GOAL OF THE EXERCISE: Below are entries; write every one of them out again exactly.

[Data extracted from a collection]
= Beginning of Section =
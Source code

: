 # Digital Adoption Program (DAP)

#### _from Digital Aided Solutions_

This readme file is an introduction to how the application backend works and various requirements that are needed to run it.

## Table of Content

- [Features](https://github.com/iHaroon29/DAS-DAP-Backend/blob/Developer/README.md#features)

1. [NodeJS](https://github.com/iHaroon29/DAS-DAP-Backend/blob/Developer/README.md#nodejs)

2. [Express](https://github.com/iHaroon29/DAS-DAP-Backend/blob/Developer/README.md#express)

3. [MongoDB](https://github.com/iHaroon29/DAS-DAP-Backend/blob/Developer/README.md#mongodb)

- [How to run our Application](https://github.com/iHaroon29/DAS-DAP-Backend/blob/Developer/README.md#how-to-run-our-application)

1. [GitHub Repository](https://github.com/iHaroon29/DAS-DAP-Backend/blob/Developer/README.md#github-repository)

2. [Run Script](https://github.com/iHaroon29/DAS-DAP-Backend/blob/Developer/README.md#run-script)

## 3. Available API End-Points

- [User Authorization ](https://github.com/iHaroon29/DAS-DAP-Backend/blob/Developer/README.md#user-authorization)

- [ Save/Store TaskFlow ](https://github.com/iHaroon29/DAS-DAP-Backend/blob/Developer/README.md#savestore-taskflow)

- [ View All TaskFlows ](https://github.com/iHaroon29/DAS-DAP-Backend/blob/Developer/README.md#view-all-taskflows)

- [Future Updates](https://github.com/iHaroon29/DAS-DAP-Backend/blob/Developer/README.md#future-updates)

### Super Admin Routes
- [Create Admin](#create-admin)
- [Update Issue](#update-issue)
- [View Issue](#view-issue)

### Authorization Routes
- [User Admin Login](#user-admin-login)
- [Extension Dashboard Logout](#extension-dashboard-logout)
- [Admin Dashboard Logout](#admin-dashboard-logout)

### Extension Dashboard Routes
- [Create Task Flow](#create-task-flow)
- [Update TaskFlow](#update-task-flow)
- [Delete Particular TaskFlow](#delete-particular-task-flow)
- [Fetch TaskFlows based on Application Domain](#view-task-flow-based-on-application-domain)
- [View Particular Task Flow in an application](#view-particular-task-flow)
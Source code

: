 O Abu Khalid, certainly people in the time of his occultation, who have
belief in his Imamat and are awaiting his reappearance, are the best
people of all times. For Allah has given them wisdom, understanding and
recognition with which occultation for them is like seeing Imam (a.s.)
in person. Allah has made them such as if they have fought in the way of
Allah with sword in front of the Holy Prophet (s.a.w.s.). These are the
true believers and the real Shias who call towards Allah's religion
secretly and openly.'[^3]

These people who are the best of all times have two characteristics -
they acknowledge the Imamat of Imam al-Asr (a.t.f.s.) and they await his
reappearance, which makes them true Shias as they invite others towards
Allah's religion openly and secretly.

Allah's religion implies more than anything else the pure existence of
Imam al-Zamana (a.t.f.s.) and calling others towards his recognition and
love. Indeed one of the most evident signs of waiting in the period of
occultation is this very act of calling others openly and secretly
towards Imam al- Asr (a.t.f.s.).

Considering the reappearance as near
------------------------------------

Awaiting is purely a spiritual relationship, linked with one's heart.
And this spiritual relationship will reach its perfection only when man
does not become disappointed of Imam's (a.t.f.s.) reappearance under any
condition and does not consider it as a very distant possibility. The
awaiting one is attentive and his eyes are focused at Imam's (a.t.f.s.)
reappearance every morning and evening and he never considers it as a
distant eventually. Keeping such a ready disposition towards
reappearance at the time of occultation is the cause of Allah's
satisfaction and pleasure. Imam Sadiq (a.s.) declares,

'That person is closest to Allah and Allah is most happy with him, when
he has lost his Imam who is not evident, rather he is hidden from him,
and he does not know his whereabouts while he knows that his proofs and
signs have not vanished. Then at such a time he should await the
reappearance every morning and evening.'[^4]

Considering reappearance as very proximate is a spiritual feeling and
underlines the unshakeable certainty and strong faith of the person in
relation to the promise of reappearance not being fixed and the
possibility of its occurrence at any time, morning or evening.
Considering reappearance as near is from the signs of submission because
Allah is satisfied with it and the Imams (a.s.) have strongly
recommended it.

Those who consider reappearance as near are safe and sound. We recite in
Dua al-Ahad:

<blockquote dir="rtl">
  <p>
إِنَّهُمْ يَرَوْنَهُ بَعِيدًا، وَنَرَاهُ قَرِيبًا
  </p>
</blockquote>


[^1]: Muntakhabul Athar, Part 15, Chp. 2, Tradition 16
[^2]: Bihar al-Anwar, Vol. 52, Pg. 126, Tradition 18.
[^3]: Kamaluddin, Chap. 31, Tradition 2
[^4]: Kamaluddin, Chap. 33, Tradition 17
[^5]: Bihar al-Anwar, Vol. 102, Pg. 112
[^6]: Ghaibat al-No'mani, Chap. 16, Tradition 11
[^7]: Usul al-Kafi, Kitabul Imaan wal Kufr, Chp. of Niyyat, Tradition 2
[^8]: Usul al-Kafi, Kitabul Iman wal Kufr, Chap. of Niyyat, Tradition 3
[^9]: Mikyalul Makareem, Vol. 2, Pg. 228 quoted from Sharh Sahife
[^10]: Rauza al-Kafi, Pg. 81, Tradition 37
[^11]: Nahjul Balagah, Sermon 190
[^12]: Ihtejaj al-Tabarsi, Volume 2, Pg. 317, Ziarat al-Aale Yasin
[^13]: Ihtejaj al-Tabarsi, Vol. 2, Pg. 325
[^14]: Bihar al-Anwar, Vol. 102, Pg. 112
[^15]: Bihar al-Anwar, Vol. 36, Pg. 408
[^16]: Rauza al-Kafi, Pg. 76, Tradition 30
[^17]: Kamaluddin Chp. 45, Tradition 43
= End of Section =
OUTPUT OF THE EXERCISE:
Source code

: # Digital Adoption Program (DAP)

#### _from Digital Aided Solutions_

This readme file is an introduction to how the application backend works and various requirements that are needed to run it.

## Table of Content

- [Features](https://github.com/iHaroon29/DAS-DAP-Backend/blob/Developer/README.md#features)

1. [NodeJS](https://github.com/iHaroon29/DAS-DAP-Backend/blob/Developer/README.md#nodejs)

2. [Express](https://github.com/iHaroon29/DAS-DAP-Backend/blob/Developer/README.md#express)

3. [MongoDB](https://github.com/iHaroon29/DAS-DAP-Backend/blob/Developer/README.md#mongodb)

- [How to run our Application](https://github.com/iHaroon29/DAS-DAP-Backend/blob/Developer/README.md#how-to-run-our-application)

1. [GitHub Repository](https://github.com/iHaroon29/DAS-DAP-Backend/blob/Developer/README.md#github-repository)

2. [Run Script](https://github.com/iHaroon29/DAS-DAP-Backend/blob/Developer/README.md#run-script)

## 3. Available API End-Points

- [User Authorization ](https://github.com/iHaroon29/DAS-DAP-Backend/blob/Developer/README.md#user-authorization)

- [ Save/Store TaskFlow ](https://github.com/iHaroon29/DAS-DAP-Backend/blob/Developer/README.md#savestore-taskflow)

- [ View All TaskFlows ](https://github.com/iHaroon29/DAS-DAP-Backend/blob/Developer/README.md#view-all-taskflows)

- [Future Updates](https://github.com/iHaroon29/DAS-DAP-Backend/blob/Developer/README.md#future-updates)

### Super Admin Routes
- [Create Admin](#create-admin)
- [Update Issue](#update-issue)
- [View Issue](#view-issue)

### Authorization Routes
- [User Admin Login](#user-admin-login)
- [Extension Dashboard Logout](#extension-dashboard-logout)
- [Admin Dashboard Logout](#admin-dashboard-logout)

### Extension Dashboard Routes
- [Create Task Flow](#create-task-flow)
- [Update TaskFlow](#update-task-flow)
- [Delete Particular TaskFlow](#delete-particular-task-flow)
- [Fetch TaskFlows based on Application Domain](#view-task-flow-based-on-application-domain)
- [View Particular Task Flow in an application](#view-particular-task-flow)
Source code

: O Abu Khalid, certainly people in the time of his occultation, who have
belief in his Imamat and are awaiting his reappearance, are the best
people of all times. For Allah has given them wisdom, understanding and
recognition with which occultation for them is like seeing Imam (a.s.)
in person. Allah has made them such as if they have fought in the way of
Allah with sword in front of the Holy Prophet (s.a.w.s.). These are the
true believers and the real Shias who call towards Allah's religion
secretly and openly.'[^3]

These people who are the best of all times have two characteristics -
they acknowledge the Imamat of Imam al-Asr (a.t.f.s.) and they await his
reappearance, which makes them true Shias as they invite others towards
Allah's religion openly and secretly.

Allah's religion implies more than anything else the pure existence of
Imam al-Zamana (a.t.f.s.) and calling others towards his recognition and
love. Indeed one of the most evident signs of waiting in the period of
occultation is this very act of calling others openly and secretly
towards Imam al- Asr (a.t.f.s.).

Considering the reappearance as near
------------------------------------

Awaiting is purely a spiritual relationship, linked with one's heart.
And this spiritual relationship will reach its perfection only when man
does not become disappointed of Imam's (a.t.f.s.) reappearance under any
condition and does not consider it as a very distant possibility. The
awaiting one is attentive and his eyes are focused at Imam's (a.t.f.s.)
reappearance every morning and evening and he never considers it as a
distant eventually. Keeping such a ready disposition towards
reappearance at the time of occultation is the cause of Allah's
satisfaction and pleasure. Imam Sadiq (a.s.) declares,

'That person is closest to Allah and Allah is most happy with him, when
he has lost his Imam who is not evident, rather he is hidden from him,
and he does not know his whereabouts while he knows that his proofs and
signs have not vanished. Then at such a time he should await the
reappearance every morning and evening.'[^4]

Considering reappearance as very proximate is a spiritual feeling and
underlines the unshakeable certainty and strong faith of the person in
relation to the promise of reappearance not being fixed and the
possibility of its occurrence at any time, morning or evening.
Considering reappearance as near is from the signs of submission because
Allah is satisfied with it and the Imams (a.s.) have strongly
recommended it.

Those who consider reappearance as near are safe and sound. We recite in
Dua al-Ahad:

<blockquote dir="rtl">
  <p>
إِنَّهُمْ يَرَوْنَهُ بَعِيدًا، وَنَرَاهُ قَرِيبًا
  </p>
</blockquote>


[^1]: Muntakhabul Athar, Part 15, Chp. 2, Tradition 16
[^2]: Bihar al-Anwar, Vol. 52, Pg. 126, Tradition 18.
[^3]: Kamaluddin, Chap. 31, Tradition 2
[^4]: Kamaluddin, Chap. 33, Tradition 17
[^5]: Bihar al-Anwar, Vol. 102, Pg. 112
[^6]: Ghaibat al-No'mani, Chap. 16, Tradition 11
[^7]: Usul al-Kafi, Kitabul Imaan wal Kufr, Chp. of Niyyat, Tradition 2
[^8]: Usul al-Kafi, Kitabul Iman wal Kufr, Chap. of Niyyat, Tradition 3
[^9]: Mikyalul Makareem, Vol. 2, Pg. 228 quoted from Sharh Sahife
[^10]: Rauza al-Kafi, Pg. 81, Tradition 37
[^11]: Nahjul Balagah, Sermon 190
[^12]: Ihtejaj al-Tabarsi, Volume 2, Pg. 317, Ziarat al-Aale Yasin
[^13]: Ihtejaj al-Tabarsi, Vol. 2, Pg. 325
[^14]: Bihar al-Anwar, Vol. 102, Pg. 112
[^15]: Bihar al-Anwar, Vol. 36, Pg. 408
[^16]: Rauza al-Kafi, Pg. 76, Tradition 30
[^17]: Kamaluddin Chp. 45, Tradition 43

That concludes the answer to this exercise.